仮設病院施設。沖縄にて。/ Okinawa. Temporary hospital facilities.
沖縄人にとって「祖国」とは、なんだろう。
琉球王国という「国」を処分され、大日本帝国に併合されたあとは、沖縄人の「祖国」は、いきなり日本国になった。
琉球/沖縄には12世紀頃から「国王」がいて、アジアの国々は、琉球/沖縄を「国」として認めてきた。
当然のことながら、12世紀に「大日本帝国」は存在していないので、古来から琉球/沖縄が「日本国」の一部であったはずはない。
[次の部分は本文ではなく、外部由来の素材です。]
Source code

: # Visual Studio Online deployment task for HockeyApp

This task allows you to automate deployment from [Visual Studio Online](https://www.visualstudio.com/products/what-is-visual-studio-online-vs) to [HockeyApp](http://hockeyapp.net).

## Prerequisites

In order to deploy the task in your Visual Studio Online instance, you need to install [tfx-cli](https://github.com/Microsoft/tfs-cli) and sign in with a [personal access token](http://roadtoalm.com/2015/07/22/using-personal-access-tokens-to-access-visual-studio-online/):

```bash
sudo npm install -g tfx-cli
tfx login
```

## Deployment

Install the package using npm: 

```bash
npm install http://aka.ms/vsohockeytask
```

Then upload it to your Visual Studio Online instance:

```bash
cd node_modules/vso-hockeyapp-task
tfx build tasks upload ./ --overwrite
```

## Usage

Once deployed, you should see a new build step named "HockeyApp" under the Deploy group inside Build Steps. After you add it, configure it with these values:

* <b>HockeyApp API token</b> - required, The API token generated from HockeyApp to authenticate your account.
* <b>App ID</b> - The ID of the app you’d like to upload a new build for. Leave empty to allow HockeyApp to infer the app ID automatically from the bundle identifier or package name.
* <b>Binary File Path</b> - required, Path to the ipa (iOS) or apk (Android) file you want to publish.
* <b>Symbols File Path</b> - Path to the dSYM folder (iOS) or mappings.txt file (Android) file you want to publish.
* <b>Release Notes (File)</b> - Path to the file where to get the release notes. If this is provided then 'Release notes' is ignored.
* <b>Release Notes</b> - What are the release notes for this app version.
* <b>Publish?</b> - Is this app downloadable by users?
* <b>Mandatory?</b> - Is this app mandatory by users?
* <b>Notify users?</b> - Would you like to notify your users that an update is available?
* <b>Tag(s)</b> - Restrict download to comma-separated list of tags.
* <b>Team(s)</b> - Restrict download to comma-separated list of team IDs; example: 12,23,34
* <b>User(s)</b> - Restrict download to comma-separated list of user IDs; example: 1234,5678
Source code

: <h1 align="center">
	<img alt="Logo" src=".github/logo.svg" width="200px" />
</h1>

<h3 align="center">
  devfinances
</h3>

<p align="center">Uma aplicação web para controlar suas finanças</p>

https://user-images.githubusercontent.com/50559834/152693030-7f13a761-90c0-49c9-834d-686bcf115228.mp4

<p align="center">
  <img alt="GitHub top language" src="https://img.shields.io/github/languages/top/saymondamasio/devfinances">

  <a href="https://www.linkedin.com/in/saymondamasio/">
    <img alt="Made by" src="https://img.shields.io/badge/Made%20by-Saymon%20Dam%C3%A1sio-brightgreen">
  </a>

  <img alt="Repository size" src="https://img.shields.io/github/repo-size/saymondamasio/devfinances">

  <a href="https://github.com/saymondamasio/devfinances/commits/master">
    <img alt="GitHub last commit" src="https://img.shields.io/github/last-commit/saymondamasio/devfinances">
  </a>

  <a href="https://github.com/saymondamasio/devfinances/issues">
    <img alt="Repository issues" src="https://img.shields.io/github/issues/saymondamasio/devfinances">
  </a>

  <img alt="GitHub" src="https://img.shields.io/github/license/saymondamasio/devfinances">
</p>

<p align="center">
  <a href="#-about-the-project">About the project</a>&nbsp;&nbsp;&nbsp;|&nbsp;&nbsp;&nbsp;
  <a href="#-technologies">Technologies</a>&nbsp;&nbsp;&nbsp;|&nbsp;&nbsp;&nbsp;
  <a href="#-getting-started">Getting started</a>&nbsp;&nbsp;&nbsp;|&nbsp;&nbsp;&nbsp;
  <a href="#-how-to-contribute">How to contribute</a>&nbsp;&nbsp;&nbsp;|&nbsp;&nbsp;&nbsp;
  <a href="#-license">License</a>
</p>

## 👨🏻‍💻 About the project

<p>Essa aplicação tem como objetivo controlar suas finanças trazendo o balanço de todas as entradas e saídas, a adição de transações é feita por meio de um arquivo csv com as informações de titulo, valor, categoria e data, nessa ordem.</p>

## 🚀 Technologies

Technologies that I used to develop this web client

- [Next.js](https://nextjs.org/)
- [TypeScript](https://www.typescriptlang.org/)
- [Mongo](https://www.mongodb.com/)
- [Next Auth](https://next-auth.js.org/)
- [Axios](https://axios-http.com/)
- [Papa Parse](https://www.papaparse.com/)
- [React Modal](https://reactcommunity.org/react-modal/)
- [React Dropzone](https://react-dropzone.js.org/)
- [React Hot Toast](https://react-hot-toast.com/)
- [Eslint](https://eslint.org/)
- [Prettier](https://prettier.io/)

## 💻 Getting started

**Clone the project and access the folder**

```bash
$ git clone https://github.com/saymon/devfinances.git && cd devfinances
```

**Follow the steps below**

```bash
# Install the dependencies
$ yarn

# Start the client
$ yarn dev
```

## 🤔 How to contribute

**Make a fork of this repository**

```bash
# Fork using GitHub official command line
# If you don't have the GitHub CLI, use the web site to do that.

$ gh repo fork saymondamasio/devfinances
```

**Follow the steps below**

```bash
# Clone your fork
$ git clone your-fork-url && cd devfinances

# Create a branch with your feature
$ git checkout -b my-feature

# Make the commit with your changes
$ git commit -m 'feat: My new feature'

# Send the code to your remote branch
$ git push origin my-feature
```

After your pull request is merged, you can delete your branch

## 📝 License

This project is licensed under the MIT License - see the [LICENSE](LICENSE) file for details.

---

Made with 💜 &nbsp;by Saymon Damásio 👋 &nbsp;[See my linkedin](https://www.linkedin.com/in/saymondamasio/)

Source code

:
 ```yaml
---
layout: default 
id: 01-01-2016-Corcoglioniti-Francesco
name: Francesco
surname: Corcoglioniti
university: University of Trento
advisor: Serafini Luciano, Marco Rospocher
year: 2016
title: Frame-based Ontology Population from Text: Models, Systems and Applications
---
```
大日本帝国は、沖縄人に武力と圧力で「日本国こそが沖縄人の祖国」という観念を植え付けてきた。
誰かが無理矢理に押し付ける「もの」は、一時的には定着したとしても、何かの拍子で崩れる。
73年前の沖縄では、押しつけられた「祖国」の統治はなくなり、新しい権力が統治を始めていた。
しかし、その後、沖縄県民は「祖国復帰」と言い始め、日本国による統治を自ら望み、それを叶えた。
その望みの先にあったのは、今に続く米軍基地問題と、日本政府による冷遇だ。
沖縄人の「祖国」が日本国であるならば、
なぜ、日本国政府は沖縄県民が望む形での問題解決をしようとしないのか。
沖縄県民よ。
いま一度、考えてほしい。
沖縄人にとって「祖国」とは、なんなのか。
「沖縄人の祖国」は、130年以上も前に、日本国によって処分され、永久に葬られた。
しかし、「沖縄人の祖国」は、沖縄人の心に、魂に、そして伝統行事や文化、風習、芸術や芸能の中で存在し続けている。
行政や社会を統治する「国」が「祖国」だとは限らない。
沖縄県民よ、そのことに気づいてほしい。